The basic rule of liability for harm resulting from treatment of injuries caused by a tort-feasor’s negligent conduct appears in Restatement (Second) of Torts s 457 (1965):

If the negligent actor is liable for another’s bodily injury, he is also subject to liability for any additional bodily harm resulting from normal efforts of third persons in rendering aid which the other’s injury reasonably requires, irrespective of whether such acts are done in a proper or a negligent manner.
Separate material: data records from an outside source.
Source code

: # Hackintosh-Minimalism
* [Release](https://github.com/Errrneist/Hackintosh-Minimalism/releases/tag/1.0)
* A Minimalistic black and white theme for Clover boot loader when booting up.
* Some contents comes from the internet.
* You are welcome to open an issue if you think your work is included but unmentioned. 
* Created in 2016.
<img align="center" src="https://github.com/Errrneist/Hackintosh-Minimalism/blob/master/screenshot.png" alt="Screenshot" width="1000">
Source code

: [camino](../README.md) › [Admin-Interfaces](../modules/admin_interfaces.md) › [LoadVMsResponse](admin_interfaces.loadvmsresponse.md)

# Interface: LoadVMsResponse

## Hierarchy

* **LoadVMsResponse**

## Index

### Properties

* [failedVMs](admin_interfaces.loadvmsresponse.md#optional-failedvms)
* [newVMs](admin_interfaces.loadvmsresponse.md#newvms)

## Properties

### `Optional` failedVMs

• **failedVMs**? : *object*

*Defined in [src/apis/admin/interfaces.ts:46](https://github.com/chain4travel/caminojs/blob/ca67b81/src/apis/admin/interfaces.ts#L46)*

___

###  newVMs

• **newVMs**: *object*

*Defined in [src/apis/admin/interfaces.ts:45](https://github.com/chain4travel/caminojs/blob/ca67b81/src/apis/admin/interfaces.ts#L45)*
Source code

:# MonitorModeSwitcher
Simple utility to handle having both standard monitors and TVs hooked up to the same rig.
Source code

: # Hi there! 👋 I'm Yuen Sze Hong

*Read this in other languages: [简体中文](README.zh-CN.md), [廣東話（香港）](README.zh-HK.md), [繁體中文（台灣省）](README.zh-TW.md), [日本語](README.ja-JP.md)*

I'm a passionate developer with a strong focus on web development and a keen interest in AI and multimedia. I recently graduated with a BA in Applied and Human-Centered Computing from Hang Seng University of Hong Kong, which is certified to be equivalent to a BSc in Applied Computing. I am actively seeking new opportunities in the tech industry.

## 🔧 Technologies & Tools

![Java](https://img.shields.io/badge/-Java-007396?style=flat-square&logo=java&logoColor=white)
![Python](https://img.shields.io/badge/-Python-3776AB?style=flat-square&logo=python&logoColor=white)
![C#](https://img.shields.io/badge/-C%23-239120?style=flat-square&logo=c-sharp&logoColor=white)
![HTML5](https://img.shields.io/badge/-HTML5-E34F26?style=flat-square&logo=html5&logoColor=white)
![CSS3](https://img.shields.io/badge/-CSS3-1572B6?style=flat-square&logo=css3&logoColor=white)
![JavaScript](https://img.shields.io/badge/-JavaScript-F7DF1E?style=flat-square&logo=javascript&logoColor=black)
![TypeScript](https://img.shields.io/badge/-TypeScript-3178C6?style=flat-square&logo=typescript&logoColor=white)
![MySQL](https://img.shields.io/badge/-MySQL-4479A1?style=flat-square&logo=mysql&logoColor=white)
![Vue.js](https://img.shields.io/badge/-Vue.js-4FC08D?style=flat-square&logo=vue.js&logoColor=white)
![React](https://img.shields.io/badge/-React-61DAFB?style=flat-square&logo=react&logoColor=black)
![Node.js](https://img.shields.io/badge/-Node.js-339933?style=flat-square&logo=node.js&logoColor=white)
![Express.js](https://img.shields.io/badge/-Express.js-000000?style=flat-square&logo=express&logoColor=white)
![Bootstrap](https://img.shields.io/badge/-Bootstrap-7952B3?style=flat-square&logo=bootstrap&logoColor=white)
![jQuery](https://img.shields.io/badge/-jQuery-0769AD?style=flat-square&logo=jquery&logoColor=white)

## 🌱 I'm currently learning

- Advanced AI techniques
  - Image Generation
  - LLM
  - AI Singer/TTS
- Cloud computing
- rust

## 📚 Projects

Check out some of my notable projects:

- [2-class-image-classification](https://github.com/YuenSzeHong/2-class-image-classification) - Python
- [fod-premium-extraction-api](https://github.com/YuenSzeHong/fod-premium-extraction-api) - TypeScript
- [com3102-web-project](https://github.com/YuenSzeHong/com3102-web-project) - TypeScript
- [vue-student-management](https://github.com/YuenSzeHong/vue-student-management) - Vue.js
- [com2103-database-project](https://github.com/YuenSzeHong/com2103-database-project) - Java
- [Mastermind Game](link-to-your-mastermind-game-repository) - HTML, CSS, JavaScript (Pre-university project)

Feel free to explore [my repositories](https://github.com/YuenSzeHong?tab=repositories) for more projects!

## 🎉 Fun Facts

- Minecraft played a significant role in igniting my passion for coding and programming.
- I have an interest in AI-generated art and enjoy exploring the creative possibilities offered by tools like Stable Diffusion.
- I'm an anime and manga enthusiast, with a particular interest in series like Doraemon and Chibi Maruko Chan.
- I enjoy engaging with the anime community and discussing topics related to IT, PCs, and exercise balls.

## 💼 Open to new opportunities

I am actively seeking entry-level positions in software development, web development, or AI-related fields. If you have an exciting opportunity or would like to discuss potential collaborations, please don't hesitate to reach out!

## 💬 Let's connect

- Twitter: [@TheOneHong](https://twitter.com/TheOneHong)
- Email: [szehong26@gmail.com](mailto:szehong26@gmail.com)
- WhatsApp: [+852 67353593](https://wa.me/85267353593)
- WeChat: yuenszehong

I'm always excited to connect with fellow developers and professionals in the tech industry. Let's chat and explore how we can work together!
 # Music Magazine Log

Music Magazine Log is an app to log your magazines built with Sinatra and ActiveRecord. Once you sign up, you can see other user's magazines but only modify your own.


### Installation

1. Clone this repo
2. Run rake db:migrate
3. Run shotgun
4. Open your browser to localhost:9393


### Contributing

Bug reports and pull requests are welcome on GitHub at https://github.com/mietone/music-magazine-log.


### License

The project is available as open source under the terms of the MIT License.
As the Washington judiciary has observed:

This rule has long been applied in this state. See Adams v. Allstate Ins. Co., 58 Wn.2d 659, 669, 364 P.2d 804 (1961); Martin v. Cunningham, 93 Wn. 517, 518, 161 P. 355 (1916). See also DeNike v. Mowery, 69 Wn.2d 357, 368-371, 418 P.2d 1010 (1966). The rationale of the rule as applied to medical treatment is that negligent or harmful medical treatment is within the scope of the risk created by the original negligent conduct. See Restatement (Second) of Torts s 457, Comment b at p. 497 (1965).

Lindquist v. Dengel, 92 Wash.2d 257, 595 P.2d 934 (1979). Hopefully this clarifies and expands on my earlier entry.